Have you tried, e.g., disabling checksums and seeing how much
performance is actually gained? For the local filesystem, you can
easily disable checksums by binding file: URI's to
RawLocalFileSystem in your configuration.
Doug
Bryan Duxbury wrote:
Hey all,
I've been profiling our map/reduce applications quite a bit over
the last few weeks to try and get some performance improvements in
our jobs. I noticed an interesting bottleneck in Hadoop itself I
thought I should bring up.
FSDataOutputStream appears to create a CRC of the data being
written via FSOutputSummer.write1. It uses the built-in Java CRC32
implementation to do so.

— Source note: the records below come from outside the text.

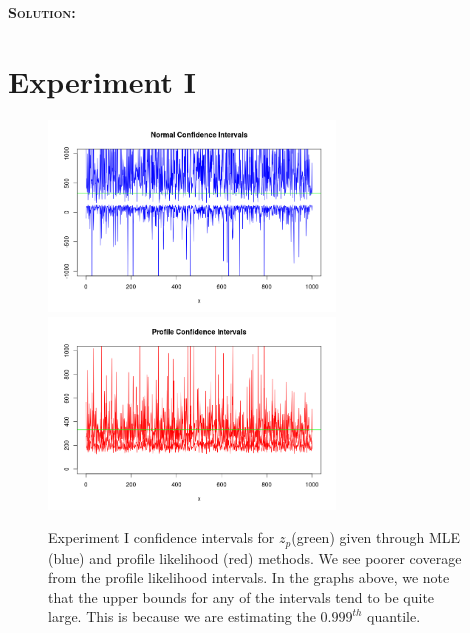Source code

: \documentclass[12pt,oneside]{article}
\newenvironment{solution}
    {\textbf{\textsc{Solution:}}\\}
    {\newpage}
\begin{document}
\begin{solution}
\section*{Experiment I}
\begin{figure}[H]
\begin{center}
{\includegraphics[width=3in]{Assignments/a2/e1-nci.png}}
{\includegraphics[width=3in]{Assignments/a2/e1-pllci.png}}
\caption{Experiment I confidence intervals for $z_p$(green) given through MLE (blue) and profile likelihood (red) methods. We see poorer coverage from the profile likelihood intervals. In the graphs above, we note that the upper bounds for any of the intervals tend to be quite large. This is because we are estimating the $0.999^{th}$ quantile.}
\end{center}
\end{figure}
 

\end{solution}
\end{document}
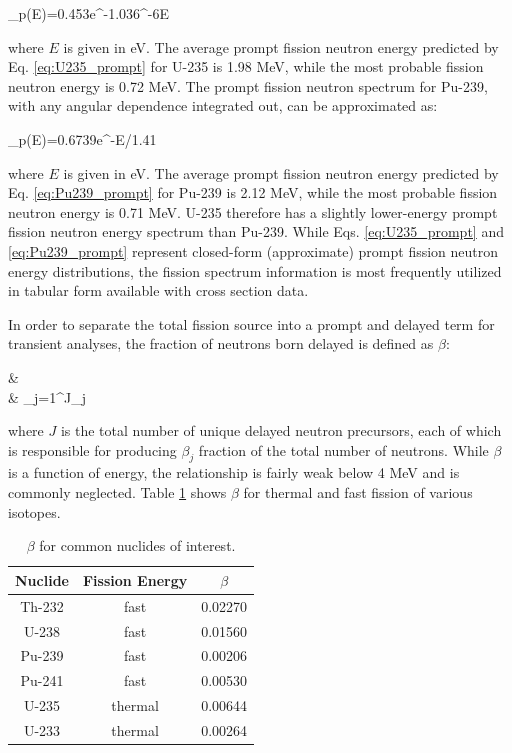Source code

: \beq
\label{eq:U235_prompt}
\chi_p(E)=0.453e^{-1.036^{-6}E}
\eeq

where \(E\) is given in eV. The average prompt fission neutron energy predicted by Eq. \eqref{eq:U235_prompt} for U-235 is 1.98 MeV, while the most probable fission neutron energy is 0.72 MeV. The prompt fission neutron spectrum for Pu-239, with any angular dependence integrated out, can be approximated as:

\beq
\label{eq:Pu239_prompt}
\chi_p(E)=0.6739e^{-E/1.41}
\eeq

where \(E\) is given in eV. The average prompt fission neutron energy predicted by Eq. \eqref{eq:Pu239_prompt} for Pu-239 is 2.12 MeV, while the most probable fission neutron energy is 0.71 MeV. U-235 therefore has a slightly lower-energy prompt fission neutron energy spectrum than Pu-239. While Eqs. \eqref{eq:U235_prompt} and \eqref{eq:Pu239_prompt} represent closed-form (approximate) prompt fission neutron energy distributions, the fission spectrum information is most frequently utilized in tabular form available with cross section data.

In order to separate the total fission source into a prompt and delayed term for transient analyses, the fraction of neutrons born delayed is defined as \(\beta\):

\beqa
\label{eq:BetaDef}
\beta\equiv&\ \\
\equiv& \sum_{j=1}^J\beta_j
\eeqa

where \(J\) is the total number of unique delayed neutron precursors, each of which is responsible for producing \(\beta_j\) fraction of the total number of neutrons. While \(\beta\) is a function of energy, the relationship is fairly weak below 4 MeV and is commonly neglected. Table \ref{table:beta} shows \(\beta\) for thermal and fast fission of various isotopes.

\begin{table}[H] 
\caption{\(\beta\) for common nuclides of interest.}
\centering
\begin{tabular}{c c c}
\hline\hline
Nuclide & Fission Energy & \(\beta\)\\
\hline
Th-232 & fast & 0.02270\\
U-238 & fast  & 0.01560\\
Pu-239 & fast & 0.00206\\
Pu-241 & fast & 0.00530 \\
U-235 & thermal & 0.00644 \\
U-233 & thermal & 0.00264 \\
\hline
\end{tabular}
\label{table:beta}
\end{table}

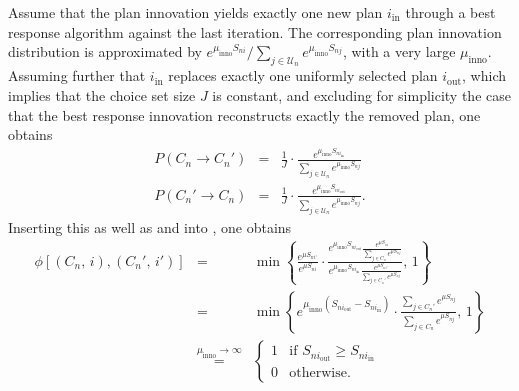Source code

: Assume that the plan innovation yields exactly
one new plan $i_{\text{in}}$ through a
best response algorithm
%
%
against the last iteration.
%
%
The corresponding plan innovation distribution is
approximated by $e^{\mu_{\text{inno}}S_{ni}}/\sum_{j\in \mathcal{U}_n}e^{\mu_{\text{inno}}S_{nj}}$,
with a very large $\mu_{\text{inno}}$. Assuming further that $i_{\text{in}}$
replaces exactly one uniformly selected plan $i_{\text{out}}$, 
which implies that the choice set size $J$ is constant, 
and excluding for simplicity the case that the best response innovation
reconstructs exactly the removed plan,
one obtains
\begin{eqnarray}
P(C_{n}\rightarrow C_{n}') & = & \frac{1}{J}\cdot\frac{e^{\mu_{\text{inno}}S_{ni_{\text{in}}}}}{\sum_{j\in \mathcal{U}_n}e^{\mu_{\text{inno}}S_{nj}}}\\
P(C_{n}'\rightarrow C_{n}) & = & \frac{1}{J}\cdot\frac{e^{\mu_{\text{inno}}S_{ni_{\text{out}}}}}{\sum_{j\in \mathcal{U}_n}e^{\mu_{\text{inno}}S_{nj}}}.
\end{eqnarray}
Inserting this as well as  and 
into , one obtains 
\begin{eqnarray}
\phi[(C_{n},\, i),(C_{n}',\, i')] & = & 
\min\left\{ 
\frac{e^{\mu S_{ni'}}}{e^{\mu S_{ni}}}\cdot
\frac{{\displaystyle e^{\mu_{\text{inno}}S_{ni_{\text{out}}}}\frac{\displaystyle e^{\mu S_{ni}}}{\sum_{j\in C_{n}}\displaystyle e^{\mu S_{nj}}}}}
{{\displaystyle e^{\mu_{\text{inno}}S_{ni_{\text{in}}}}\frac{\displaystyle e^{\mu S_{ni'}}}{\sum_{j\in C_{n}'} \displaystyle e^{\mu S_{nj}}}}},\,1\right\} \\
 & = & 
 \min\left\{ 
 {\displaystyle e^{\mu_{\text{inno}}(S_{ni_{\text{out}}}-S_{ni_{\text{in}}})}} \cdot
 \frac{\sum_{j\in C_{n}'} \displaystyle e^{\mu S_{nj}}}{\sum_{j\in C_{n}} \displaystyle e^{\mu S_{nj}}},\,1\right\} \\[.5em]
\label{eq:limiting-accept-proba}
& \stackrel{\mu_{\text{inno}}\rightarrow\infty}{=} & 
\begin{cases}
1 & \text{if } S_{ni_{\text{out}}}\geq S_{ni_{\text{in}}} \\
0 & \text{otherwise.}
\end{cases}
\end{eqnarray}
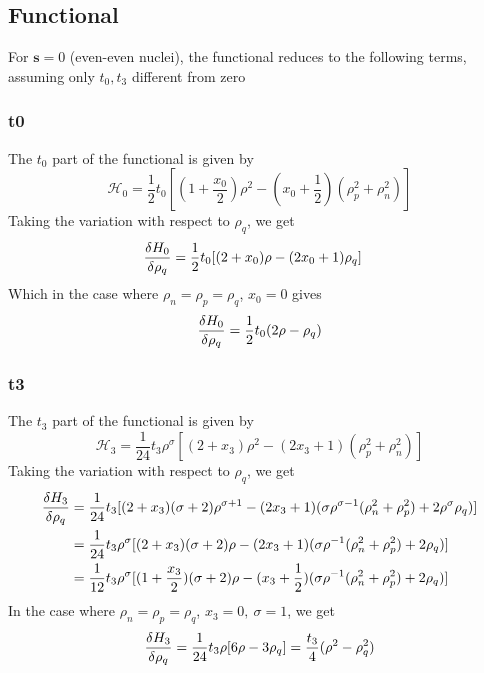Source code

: \subsection{Functional}
For $\boldsymbol{s} = 0$ (even-even nuclei), the functional reduces to the following terms, assuming only $t_0, t_3$ different from zero
\subsubsection{t0}
The $t_0$ part of the functional is given by
\[\mathcal H_0 = \frac 1 2 t_0 [(1+\frac {x_0} 2)\rho^2 - (x_0 + \frac 1 2 )(\rho_p^2 + \rho_n^2)]\]
Taking the variation with respect to $\rho_q$, we get
\begin{align}
    \fdv{H_0}{\rho_q} &= \frac 1 2 t_0 [(2 + x_0)\rho - (2x_0 + 1)\rho_q]
\end{align}
Which in the case where $\rho_n = \rho_p = \rho_q$, $x_0 = 0$ gives
\[\fdv{H_0}{\rho_q} =\frac 1 2  t_0 (2 \rho - \rho_q ) \]
\subsubsection{t3}
The $t_3$ part of the functional is given by
\[\mathcal H _3 = \frac 1 {24} t_3 \rho^\sigma [(2+x_3)\rho^2 -(2x_3+1)(\rho_p^2 + \rho_n^2)]\]
Taking the variation with respect to $\rho_q$, we get
\begin{align}
    \fdv{H_3}{\rho_q} &= \frac 1 {24} t_3  [(2+x_3)(\sigma + 2)\rho^{\sigma+1} - (2x_3+1)(\sigma \rho^{\sigma-1}(\rho_n^2+\rho_p^2) +2\rho^\sigma \rho_q)]
    \\&= \frac 1 {24} t_3 \rho^\sigma [(2+x_3)(\sigma + 2)\rho - (2x_3+1)(\sigma \rho^{-1}(\rho_n^2+\rho_p^2) +2\rho_q)]
    \\&= \frac 1 {12} t_3 \rho^\sigma [(1+\frac{x_3}{2})(\sigma + 2)\rho - (x_3+\frac 1 2 )(\sigma \rho^{-1}(\rho_n^2+\rho_p^2) +2\rho_q)]
\end{align}
In the case where $\rho_n = \rho_p = \rho_q$, $x_3 = 0,\ \sigma = 1$, we get
\[\fdv{H_3}{\rho_q} = \frac 1 {24} t_3 \rho [6\rho - 3\rho_q] = \frac{t_3}{4}(\rho^2 - \rho_q^2)\] 

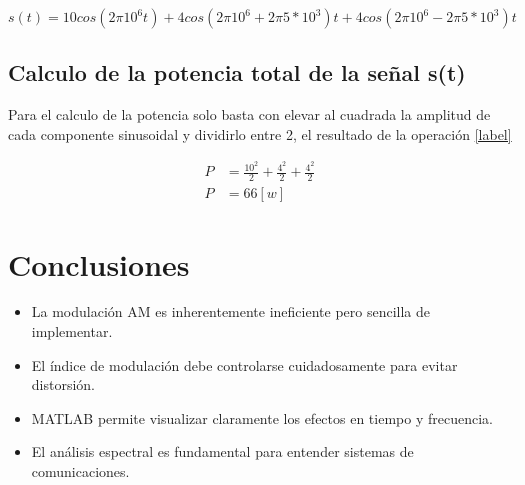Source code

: \documentclass[conference]{IEEEtran}
\begin{document}
	\begin{equation}
		s(t) = 10cos(2\pi10^6t) + 4cos(2\pi10^6 + 2\pi5*10^3)t + 4cos(2\pi10^6 - 2\pi5*10^3)t
	\end{equation}
	
	\subsection{Calculo de la potencia total de la señal s(t)}
	
	Para el calculo de la potencia solo basta con elevar al cuadrada la amplitud de cada componente sinusoidal y dividirlo entre 2, el resultado de la operación \ref{label}
	
	\begin{align}
		P &= \frac{10^2}{2} + \frac{4^2}{2} + \frac{4^2}{2}\\
		P &= 66 [w]
	\end{align}
	
	\section{Conclusiones}
	
	\begin{itemize}
		\item La modulación AM es inherentemente ineficiente pero sencilla de implementar.
		\item El índice de modulación debe controlarse cuidadosamente para evitar distorsión.
		\item MATLAB permite visualizar claramente los efectos en tiempo y frecuencia.
		\item El análisis espectral es fundamental para entender sistemas de comunicaciones.
	\end{itemize}
	
	
	
\end{document}
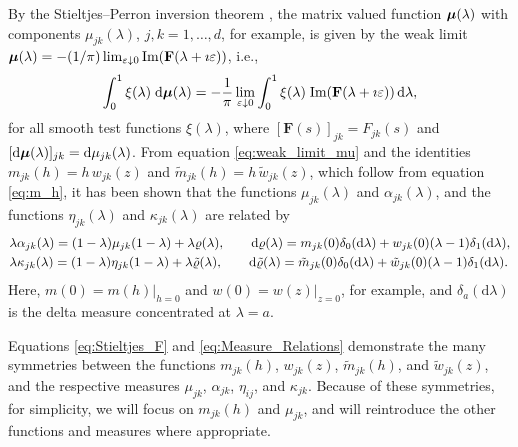 \documentclass{cmslatex}
\renewcommand{\d}{\text{d}}
\newcommand\bmu{\mbox{\boldmath${\mu}$}}
\begin{document}
By the Stieltjes--Perron inversion theorem
\cite{Henrici:1974:v2,MILTON:2002:TC}, the matrix valued function
$\bmu(\lambda)$ with components $\mu_{jk}(\lambda)$, $j,k=1,\ldots,d$, for example, is
given by the weak limit  
$\bmu(\lambda)=-(1/\pi)\lim_{\varepsilon\downarrow0}\text{Im}(\mathbf{F}(\lambda+\imath\varepsilon))$, i.e., 
%
\begin{align}\label{eq:weak_limit_mu}
  \int_0^1\xi(\lambda)\;\d\bmu(\lambda)
  =-\frac{1}{\pi}\lim_{\varepsilon\downarrow0}
        \int_0^1\xi(\lambda)\;\text{Im}(\mathbf{F}(\lambda+\imath\varepsilon))\, \d\lambda,
\end{align}
%
for all smooth test functions $\xi(\lambda)$, where
$[\mathbf{F}(s)]_{jk}=F_{jk}(s)$ and
$[\d\bmu(\lambda)]_{jk}=\d\mu_{jk}(\lambda)$. From equation 
\eqref{eq:weak_limit_mu} and the identities 
$m_{jk}(h)=h\,w_{jk}(z)$ and $\tilde{m}_{jk}(h)=h\,\tilde{w}_{jk}(z)$,
which follow from equation \eqref{eq:m_h}, it has been
shown \cite{Murphy:JMP:063506} that the functions $\mu_{jk}(\lambda)$ and
$\alpha_{jk}(\lambda)$, and the functions $\eta_{jk}(\lambda)$ and $\kappa_{jk}(\lambda)$ are
related by
%
\begin{align}\label{eq:Measure_Relations}
  &\lambda\alpha_{jk}(\lambda)=(1-\lambda)\mu_{jk}(1-\lambda)+\lambda\varrho(\lambda), \qquad
  \d\varrho(\lambda)=m_{jk}(0)\delta_0(\d\lambda)+w_{jk}(0)(\lambda-1)\delta_1(\d\lambda),
  \notag     \\
  &\lambda\kappa_{jk}(\lambda)=(1-\lambda)\eta_{jk}(1-\lambda)+\lambda\tilde{\varrho}(\lambda), \qquad
  \d\tilde{\varrho}(\lambda)=\tilde{m}_{jk}(0)\delta_0(\d\lambda)+\tilde{w}_{jk}(0)(\lambda-1)\delta_1(\d\lambda).  
\end{align}
%
Here, $m(0)=m(h)|_{h=0}$ and $w(0)=w(z)|_{z=0}$, for example, and
$\delta_a(\d\lambda)$ is the delta measure concentrated at $\lambda=a$.



Equations
\eqref{eq:Stieltjes_F} and \eqref{eq:Measure_Relations} demonstrate
the many symmetries between 
the functions $m_{jk}(h)$, $w_{jk}(z)$, $\tilde{m}_{jk}(h)$, and
$\tilde{w}_{jk}(z)$, and the respective measures $\mu_{jk}$, $\alpha_{jk}$,
$\eta_{ij}$, and $\kappa_{jk}$. Because of these symmetries, for simplicity,
we will focus on $m_{jk}(h)$ and $\mu_{jk}$, and will reintroduce the
other functions and measures where appropriate.  
\end{document}
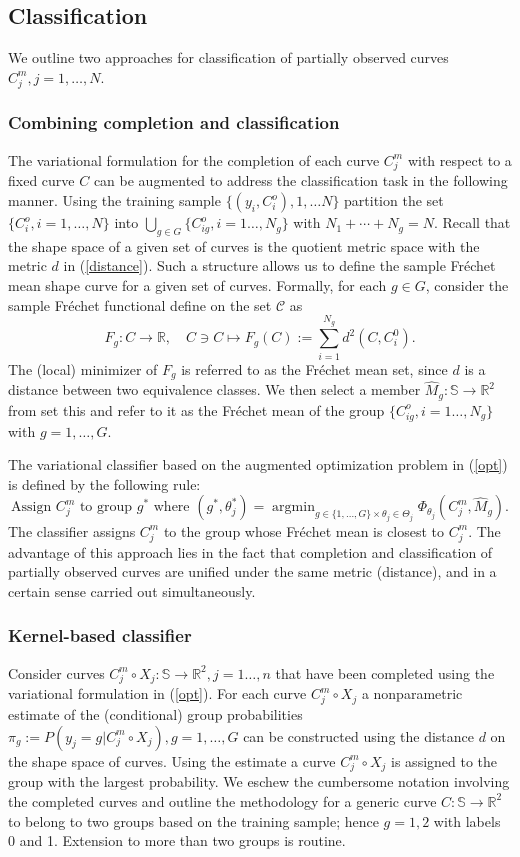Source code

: \documentclass[11pt]{amsart}
\newcommand{\C}{C}
\newcommand{\Rtwo}{\mathbb{R}^2}
\newcommand{\uc}{\mathbb{S}}
\DeclareMathOperator*{\argmin}{argmin}
\theoremstyle{definition}
\begin{document}
\subsection{Classification}
We outline two approaches for classification of partially observed curves $C^m_j, j=1,\ldots,N$. 
\subsubsection{Combining completion and classification}
The variational formulation for the completion of each curve $C^m_j$ with respect to a fixed curve $C$ can be augmented to address the classification task in the following manner. Using the training sample $\{(y_i,\C^o_i),1,\ldots N\}$ partition the set $\{C^o_i, i=1,\ldots,N\}$ into $\bigcup_{g \in G}\{C^o_{ig}, i=1\ldots,N_g\}$ with $N_1+\cdots+N_g=N$. Recall that the shape space of a given set of curves is the quotient metric space with the metric $d$ in (\ref{distance}). Such a structure allows us to define the sample Fr\'{e}chet mean shape curve for a given set of curves. Formally, for each $g \in G$, consider the sample Fr\'{e}chet functional define on the set $\mathcal{C}$ as
$$F_g:C \to \mathbb{R}, \quad  C \ni C  \mapsto F_g(C):= \sum_{i=1}^{N_g} d^2(C,C_i^0).$$
The (local) minimizer of $F_g$ is referred to as the Fr\'{e}chet mean set, since $d$ is a distance between two equivalence classes. We then select a member $\hat{M}_g:\uc \to \Rtwo$ from set this and refer to it as the Fr\'{e}chet mean of the group $\{C^o_{ig}, i=1\ldots,N_g\}$ with $g =1,\ldots,G$. 

The variational classifier based on the augmented optimization problem in (\ref{opt}) is defined by the following rule:
\[
\text{Assign $C^m_j$ to group $g^*$ where }  (g^*,\theta^*_j)= \argmin_{g \in \{1,\ldots,G\} \times \theta_j \in \Theta_j} \Phi_{\theta_j}(C^m_j,\hat{M}_g).
\]
The classifier assigns $C^m_j$ to the group whose Fr\'{e}chet mean is closest to $C^m_j$. The advantage of this approach lies in the fact that completion and classification of partially observed curves are unified under the same metric (distance), and in a certain sense carried out simultaneously.  

\subsubsection{Kernel-based classifier}
Consider curves $C_j^m\circ X_j: \uc \to \Rtwo, j=1\ldots,n$ that have been completed using the variational formulation in (\ref{opt}). For each curve $C^m_j \circ X_j$ a nonparametric estimate of the (conditional) group probabilities $\pi_g:=P(y_j=g|C_j^m \circ X_j),g=1,\ldots,G$ can be constructed using the distance $d$ on the shape space of curves. Using the estimate a curve $C_j^m\circ X_j$ is assigned to the group with the largest probability. We eschew the cumbersome notation involving the completed curves and outline the methodology for a generic curve $C:\uc \to \Rtwo$ to belong to two groups based on the training sample; hence $g=1,2$ with labels 0 and 1. Extension to more than two groups is routine. 
\end{document}
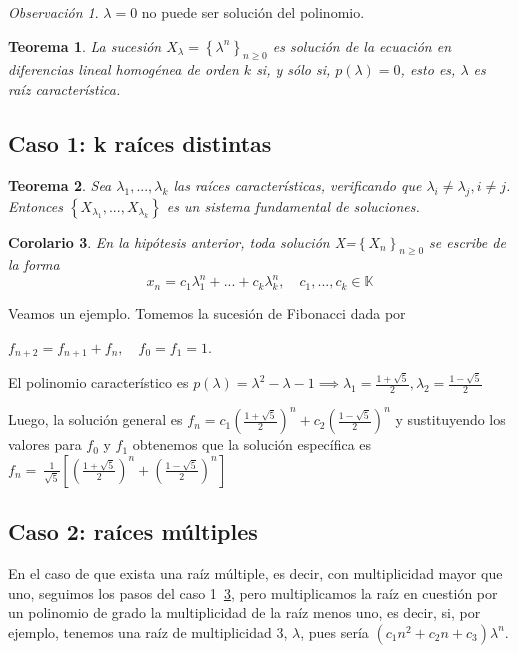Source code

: \documentclass[a4paper, 12pt]{article}
\theoremstyle{plain}
\newtheorem{teorema}{Teorema}[section]
\newtheorem{coro}[teorema]{Corolario}
\theoremstyle{definition}
\theoremstyle{remark}
\newtheorem*{observacion}{Observación}
\begin{document}
	\begin{observacion}
		$\lambda=0$ no puede ser solución del polinomio.
	\end{observacion}

	\begin{teorema}\label{sol2}
		La sucesión $X_{\lambda}=\left\{\lambda^n\right\}_{n\geq 0}$ es solución de la ecuación en diferencias lineal homogénea de orden $k$ si, y sólo si, $p(\lambda) = 0$, esto es, $\lambda$ es raíz característica.
	\end{teorema}

	\subsection{Caso 1: k raíces distintas}
	\begin{teorema}\label{k raices}
		Sea $\lambda_1,...,\lambda_k$ las raíces características, verificando que $\lambda_i \neq \lambda_j, i\neq j$. Entonces $\left\{X_{\lambda_1},...,X_{\lambda_k}\right\}$ es un sistema fundamental de soluciones.
	\end{teorema}

	\begin{coro}\label{Kcoro}
		En la hipótesis anterior, toda solución X=$\left\{X_n\right\}_{n\geq 0}$ se escribe de la forma
		\[x_n=c_1\lambda_1^n+...+c_k\lambda_k^n, \quad c_1,...,c_k \in \mathbb{K}\]
	\end{coro}

	\textcolor{Azul}{Veamos un ejemplo. Tomemos la sucesión de Fibonacci dada por}
	
	\textcolor{Azul}{$f_{n+2}=f_{n+1}+f_n, \quad f_0=f_1=1$.}
	
	\textcolor{Azul}{El polinomio característico es $p(\lambda) = \lambda^2-\lambda-1 \implies \lambda_1 = \frac{1+\sqrt{5}}{2} ,\lambda_2=\frac{1-\sqrt{5}}{2}$}
	
	\textcolor{Azul}{Luego, la solución general es $f_n=c_1\left(\frac{1+\sqrt{5}}{2}\right)^n+c_2\left(\frac{1-\sqrt{5}}{2}\right)^n$ y sustituyendo los valores para $f_0$ y $f_1$ obtenemos que la solución específica es $f_n=~\frac{1}{\sqrt{5}}\left[\left(\frac{1+\sqrt{5}}{2}\right)^n+\left(\frac{1-\sqrt{5}}{2}\right)^n\right]$}
	
	\subsection{Caso 2: raíces múltiples}
	En el caso de que exista una raíz múltiple, es decir, con multiplicidad mayor que uno, seguimos los pasos del caso 1~\ref{Kcoro}, pero multiplicamos la raíz en cuestión por un polinomio de grado la multiplicidad de la raíz menos uno, es decir, si, por ejemplo, tenemos una raíz de multiplicidad 3, $\lambda$, pues sería $\left(c_1n^2+c_2n+c_3\right)\lambda^n$.
	
\end{document}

However, out of a 41-second reducer main
thread, this CRC call is taking up around 13 seconds, or about
32%. This appears to dwarf the actual writing time
(FSOutputSummer.flushBuffer) which only takes 1.9s (5%). This
seems like an incredibly large amount of overhead to pay.
To my surprise, there's already a faster CRC implementation in the
Java standard library called Adler32 which is described as "almost
as reliable as a CRC-32 but can be computed much faster". This
sounds very attractive, indeed. Some quick tests indicate that
Adler32 is about 3x as fast.
Is there any reason why CRC32 was chosen, or why Adler32 wouldn't
be an acceptable CRC? I understand that Adler32 is bad for small
messages (small as in hundreds of bytes), but since this is behind
a buffered writer, the messages should all be thousands of bytes
to begin with. Worst case, I guess we could select the CRC
algorithm based on the size of the message, using CRC32 for small
messages and Adler32 for bigger ones.
-Bryan